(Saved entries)

+++

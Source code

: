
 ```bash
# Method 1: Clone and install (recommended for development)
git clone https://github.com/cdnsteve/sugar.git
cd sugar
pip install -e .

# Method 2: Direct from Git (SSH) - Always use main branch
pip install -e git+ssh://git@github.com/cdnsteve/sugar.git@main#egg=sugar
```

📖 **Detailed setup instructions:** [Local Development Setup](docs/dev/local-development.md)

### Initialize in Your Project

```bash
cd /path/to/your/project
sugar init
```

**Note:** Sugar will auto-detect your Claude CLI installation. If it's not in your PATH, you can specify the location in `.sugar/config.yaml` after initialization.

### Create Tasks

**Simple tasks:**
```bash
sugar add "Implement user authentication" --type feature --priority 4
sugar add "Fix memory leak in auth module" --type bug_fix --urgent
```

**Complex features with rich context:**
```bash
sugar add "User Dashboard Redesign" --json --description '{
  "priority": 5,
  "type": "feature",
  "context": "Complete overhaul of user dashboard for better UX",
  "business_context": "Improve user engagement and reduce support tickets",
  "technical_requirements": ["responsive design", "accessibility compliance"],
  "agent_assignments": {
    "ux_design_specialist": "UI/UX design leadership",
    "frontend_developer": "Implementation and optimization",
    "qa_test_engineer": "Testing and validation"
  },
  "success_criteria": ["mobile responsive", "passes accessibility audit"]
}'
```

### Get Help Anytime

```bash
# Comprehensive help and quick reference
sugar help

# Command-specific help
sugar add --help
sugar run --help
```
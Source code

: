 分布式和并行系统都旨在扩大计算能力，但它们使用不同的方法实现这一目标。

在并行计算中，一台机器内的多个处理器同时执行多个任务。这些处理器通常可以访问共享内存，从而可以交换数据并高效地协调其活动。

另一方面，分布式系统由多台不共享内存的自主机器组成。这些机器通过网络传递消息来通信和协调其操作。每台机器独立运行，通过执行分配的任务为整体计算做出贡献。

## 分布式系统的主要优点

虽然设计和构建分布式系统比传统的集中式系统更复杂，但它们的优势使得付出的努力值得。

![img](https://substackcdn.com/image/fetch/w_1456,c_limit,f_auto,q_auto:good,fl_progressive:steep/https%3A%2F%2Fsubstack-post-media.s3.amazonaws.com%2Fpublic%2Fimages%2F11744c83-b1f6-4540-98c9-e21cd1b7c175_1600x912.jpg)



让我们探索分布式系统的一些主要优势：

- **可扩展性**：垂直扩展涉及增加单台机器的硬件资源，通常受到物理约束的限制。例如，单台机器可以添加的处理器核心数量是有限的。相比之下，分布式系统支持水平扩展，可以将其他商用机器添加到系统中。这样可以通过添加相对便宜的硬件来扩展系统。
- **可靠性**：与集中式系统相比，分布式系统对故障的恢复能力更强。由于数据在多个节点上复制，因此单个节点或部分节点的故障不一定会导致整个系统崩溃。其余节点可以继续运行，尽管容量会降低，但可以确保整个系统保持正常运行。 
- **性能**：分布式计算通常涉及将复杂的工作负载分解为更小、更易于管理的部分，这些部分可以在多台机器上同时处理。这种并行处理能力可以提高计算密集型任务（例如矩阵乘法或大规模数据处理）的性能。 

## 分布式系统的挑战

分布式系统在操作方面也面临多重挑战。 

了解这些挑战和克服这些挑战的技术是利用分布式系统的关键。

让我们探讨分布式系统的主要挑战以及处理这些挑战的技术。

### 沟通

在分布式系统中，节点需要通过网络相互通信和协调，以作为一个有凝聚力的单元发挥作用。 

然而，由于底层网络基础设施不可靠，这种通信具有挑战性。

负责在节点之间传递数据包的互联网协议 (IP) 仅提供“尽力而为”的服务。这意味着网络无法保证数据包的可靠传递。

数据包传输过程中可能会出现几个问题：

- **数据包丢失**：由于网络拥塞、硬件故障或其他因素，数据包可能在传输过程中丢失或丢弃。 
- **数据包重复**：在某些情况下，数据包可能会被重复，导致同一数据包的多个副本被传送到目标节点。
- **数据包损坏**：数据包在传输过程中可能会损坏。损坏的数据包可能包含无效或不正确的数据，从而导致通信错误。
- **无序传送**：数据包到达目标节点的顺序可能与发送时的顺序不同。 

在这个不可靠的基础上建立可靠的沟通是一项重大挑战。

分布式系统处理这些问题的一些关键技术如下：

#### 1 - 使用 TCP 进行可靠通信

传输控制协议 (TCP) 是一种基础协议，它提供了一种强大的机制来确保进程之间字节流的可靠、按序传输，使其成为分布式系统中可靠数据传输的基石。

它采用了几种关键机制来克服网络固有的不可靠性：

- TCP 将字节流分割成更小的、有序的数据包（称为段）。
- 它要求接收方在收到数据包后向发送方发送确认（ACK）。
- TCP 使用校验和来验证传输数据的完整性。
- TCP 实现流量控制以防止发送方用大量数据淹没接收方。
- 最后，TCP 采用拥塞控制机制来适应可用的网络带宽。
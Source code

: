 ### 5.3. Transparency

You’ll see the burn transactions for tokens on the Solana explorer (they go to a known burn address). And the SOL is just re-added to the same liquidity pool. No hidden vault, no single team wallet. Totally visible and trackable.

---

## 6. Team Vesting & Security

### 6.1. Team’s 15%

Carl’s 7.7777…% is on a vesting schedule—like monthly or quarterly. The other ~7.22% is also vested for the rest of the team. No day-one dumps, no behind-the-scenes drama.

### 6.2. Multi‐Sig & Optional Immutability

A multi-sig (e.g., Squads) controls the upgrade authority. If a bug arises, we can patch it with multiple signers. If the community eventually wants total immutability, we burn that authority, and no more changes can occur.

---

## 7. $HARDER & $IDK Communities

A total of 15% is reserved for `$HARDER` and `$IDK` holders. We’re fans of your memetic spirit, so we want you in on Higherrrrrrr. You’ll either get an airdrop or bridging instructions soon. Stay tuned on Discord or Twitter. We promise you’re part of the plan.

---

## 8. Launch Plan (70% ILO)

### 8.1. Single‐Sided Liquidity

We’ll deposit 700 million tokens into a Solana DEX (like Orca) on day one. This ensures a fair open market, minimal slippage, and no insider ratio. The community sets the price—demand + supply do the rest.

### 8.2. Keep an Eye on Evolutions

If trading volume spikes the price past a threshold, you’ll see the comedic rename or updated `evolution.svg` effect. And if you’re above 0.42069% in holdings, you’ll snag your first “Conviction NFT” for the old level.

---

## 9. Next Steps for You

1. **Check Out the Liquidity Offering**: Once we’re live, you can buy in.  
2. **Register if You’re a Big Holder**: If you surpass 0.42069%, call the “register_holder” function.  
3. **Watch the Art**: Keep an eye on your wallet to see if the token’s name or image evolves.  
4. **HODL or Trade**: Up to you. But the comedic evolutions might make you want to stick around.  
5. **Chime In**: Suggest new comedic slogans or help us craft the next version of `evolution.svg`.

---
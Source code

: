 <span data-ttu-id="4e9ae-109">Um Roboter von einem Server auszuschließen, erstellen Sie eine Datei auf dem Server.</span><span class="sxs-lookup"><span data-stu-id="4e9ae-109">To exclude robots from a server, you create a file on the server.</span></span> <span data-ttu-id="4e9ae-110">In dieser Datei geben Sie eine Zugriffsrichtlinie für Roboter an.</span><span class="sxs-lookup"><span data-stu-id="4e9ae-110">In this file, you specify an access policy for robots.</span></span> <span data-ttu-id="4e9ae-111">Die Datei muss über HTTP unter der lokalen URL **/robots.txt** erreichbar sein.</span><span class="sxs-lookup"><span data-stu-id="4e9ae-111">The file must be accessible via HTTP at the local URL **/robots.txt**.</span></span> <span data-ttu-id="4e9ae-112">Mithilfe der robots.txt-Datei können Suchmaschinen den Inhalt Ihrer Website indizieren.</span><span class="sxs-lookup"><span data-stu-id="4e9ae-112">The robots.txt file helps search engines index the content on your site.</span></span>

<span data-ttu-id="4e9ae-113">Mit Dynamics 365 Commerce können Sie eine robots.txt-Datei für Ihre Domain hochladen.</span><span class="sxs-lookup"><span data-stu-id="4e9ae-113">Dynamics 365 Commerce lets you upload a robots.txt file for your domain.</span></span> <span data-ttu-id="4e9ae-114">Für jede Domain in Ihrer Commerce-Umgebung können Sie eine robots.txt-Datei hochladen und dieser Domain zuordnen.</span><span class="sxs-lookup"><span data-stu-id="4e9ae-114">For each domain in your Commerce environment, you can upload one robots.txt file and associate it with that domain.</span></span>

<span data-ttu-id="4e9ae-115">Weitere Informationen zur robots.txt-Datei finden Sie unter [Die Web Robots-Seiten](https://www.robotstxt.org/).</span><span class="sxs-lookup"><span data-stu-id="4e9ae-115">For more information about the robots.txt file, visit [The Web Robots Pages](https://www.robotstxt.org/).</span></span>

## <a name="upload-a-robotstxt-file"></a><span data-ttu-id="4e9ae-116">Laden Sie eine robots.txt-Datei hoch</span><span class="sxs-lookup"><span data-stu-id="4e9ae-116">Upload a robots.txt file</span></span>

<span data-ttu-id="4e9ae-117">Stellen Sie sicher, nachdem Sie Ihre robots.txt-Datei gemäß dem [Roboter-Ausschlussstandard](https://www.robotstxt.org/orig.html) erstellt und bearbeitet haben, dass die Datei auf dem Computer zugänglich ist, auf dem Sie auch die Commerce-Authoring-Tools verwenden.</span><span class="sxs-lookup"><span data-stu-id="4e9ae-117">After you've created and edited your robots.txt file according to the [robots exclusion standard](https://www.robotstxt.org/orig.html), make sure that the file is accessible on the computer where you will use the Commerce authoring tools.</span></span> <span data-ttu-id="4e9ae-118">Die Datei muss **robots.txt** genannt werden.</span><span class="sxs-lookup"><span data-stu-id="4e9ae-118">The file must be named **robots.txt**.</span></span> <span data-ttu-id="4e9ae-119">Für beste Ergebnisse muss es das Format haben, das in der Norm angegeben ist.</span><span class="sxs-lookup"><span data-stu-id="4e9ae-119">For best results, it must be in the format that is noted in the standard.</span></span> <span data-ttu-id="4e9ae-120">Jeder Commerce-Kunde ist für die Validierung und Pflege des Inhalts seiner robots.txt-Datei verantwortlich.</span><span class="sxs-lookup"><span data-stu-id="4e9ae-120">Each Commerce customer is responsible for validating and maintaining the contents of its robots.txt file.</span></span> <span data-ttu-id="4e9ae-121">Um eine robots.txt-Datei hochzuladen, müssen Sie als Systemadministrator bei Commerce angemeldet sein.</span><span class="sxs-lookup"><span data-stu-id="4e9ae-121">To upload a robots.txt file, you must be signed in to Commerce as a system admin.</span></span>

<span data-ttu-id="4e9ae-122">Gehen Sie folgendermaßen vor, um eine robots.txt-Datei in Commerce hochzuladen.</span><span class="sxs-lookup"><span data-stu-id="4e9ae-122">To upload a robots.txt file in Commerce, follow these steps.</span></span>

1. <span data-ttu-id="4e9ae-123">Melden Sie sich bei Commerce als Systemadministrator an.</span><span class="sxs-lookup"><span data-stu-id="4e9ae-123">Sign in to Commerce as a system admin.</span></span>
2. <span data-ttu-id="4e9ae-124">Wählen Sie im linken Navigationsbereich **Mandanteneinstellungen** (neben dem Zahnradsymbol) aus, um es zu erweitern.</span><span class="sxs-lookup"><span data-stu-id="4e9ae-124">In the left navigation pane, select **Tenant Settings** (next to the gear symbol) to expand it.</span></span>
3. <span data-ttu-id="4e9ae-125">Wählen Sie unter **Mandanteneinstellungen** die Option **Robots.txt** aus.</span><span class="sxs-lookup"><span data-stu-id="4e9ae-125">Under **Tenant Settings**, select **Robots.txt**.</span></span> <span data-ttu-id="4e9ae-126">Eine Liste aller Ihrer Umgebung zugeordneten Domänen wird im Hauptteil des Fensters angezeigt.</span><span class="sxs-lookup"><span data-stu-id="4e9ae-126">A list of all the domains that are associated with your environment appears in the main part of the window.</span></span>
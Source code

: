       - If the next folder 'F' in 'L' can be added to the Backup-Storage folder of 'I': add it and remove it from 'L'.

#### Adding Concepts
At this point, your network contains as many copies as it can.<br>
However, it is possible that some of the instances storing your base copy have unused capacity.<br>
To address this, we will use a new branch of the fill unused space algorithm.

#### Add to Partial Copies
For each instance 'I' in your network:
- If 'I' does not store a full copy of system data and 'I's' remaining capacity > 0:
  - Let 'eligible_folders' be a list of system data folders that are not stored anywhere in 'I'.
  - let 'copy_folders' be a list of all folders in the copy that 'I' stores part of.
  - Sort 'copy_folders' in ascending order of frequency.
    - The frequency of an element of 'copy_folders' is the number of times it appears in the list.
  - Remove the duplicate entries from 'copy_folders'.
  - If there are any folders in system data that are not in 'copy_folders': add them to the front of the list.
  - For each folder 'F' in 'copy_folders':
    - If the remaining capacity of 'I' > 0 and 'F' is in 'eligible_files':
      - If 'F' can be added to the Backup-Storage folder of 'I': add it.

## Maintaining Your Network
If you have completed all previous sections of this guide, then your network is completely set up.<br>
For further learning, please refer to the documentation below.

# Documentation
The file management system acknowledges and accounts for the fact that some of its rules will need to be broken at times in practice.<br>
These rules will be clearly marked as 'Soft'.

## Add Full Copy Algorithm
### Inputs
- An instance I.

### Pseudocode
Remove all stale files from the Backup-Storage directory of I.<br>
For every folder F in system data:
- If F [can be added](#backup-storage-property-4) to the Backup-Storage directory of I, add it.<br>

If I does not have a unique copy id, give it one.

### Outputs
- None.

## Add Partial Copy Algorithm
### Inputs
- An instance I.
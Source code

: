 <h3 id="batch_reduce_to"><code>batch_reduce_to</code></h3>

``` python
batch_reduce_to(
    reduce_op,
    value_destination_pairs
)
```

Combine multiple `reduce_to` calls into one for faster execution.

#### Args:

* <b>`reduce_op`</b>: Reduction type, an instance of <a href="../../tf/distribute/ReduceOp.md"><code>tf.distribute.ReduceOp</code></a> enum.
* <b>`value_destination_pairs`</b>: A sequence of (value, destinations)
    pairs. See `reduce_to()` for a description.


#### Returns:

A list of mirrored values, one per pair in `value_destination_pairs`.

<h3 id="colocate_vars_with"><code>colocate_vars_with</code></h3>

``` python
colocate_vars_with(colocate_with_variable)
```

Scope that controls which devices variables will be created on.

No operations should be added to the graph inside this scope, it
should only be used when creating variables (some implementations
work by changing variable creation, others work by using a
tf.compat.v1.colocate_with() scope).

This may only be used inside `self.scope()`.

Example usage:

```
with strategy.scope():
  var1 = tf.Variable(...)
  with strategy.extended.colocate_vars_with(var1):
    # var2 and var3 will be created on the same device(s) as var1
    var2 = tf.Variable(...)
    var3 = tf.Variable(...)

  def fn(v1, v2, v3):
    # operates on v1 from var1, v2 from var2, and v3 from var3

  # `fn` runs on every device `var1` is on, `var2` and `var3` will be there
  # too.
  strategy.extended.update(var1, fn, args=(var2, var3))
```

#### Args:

+++

WHAT YOU SHOULD DO: The answer is the lines above between the line holding "## Maintaining Your Network" and the line holding "Reduction type, an", inclusive, each written out exactly, and no others.

ANSWER AREA:
## Maintaining Your Network
If you have completed all previous sections of this guide, then your network is completely set up.<br>
For further learning, please refer to the documentation below.

# Documentation
The file management system acknowledges and accounts for the fact that some of its rules will need to be broken at times in practice.<br>
These rules will be clearly marked as 'Soft'.

## Add Full Copy Algorithm
### Inputs
- An instance I.

### Pseudocode
Remove all stale files from the Backup-Storage directory of I.<br>
For every folder F in system data:
- If F [can be added](#backup-storage-property-4) to the Backup-Storage directory of I, add it.<br>

If I does not have a unique copy id, give it one.

### Outputs
- None.

## Add Partial Copy Algorithm
### Inputs
- An instance I.
Source code

: <h3 id="batch_reduce_to"><code>batch_reduce_to</code></h3>

``` python
batch_reduce_to(
    reduce_op,
    value_destination_pairs
)
```

Combine multiple `reduce_to` calls into one for faster execution.

#### Args:

* <b>`reduce_op`</b>: Reduction type, an instance of <a href="../../tf/distribute/ReduceOp.md"><code>tf.distribute.ReduceOp</code></a> enum.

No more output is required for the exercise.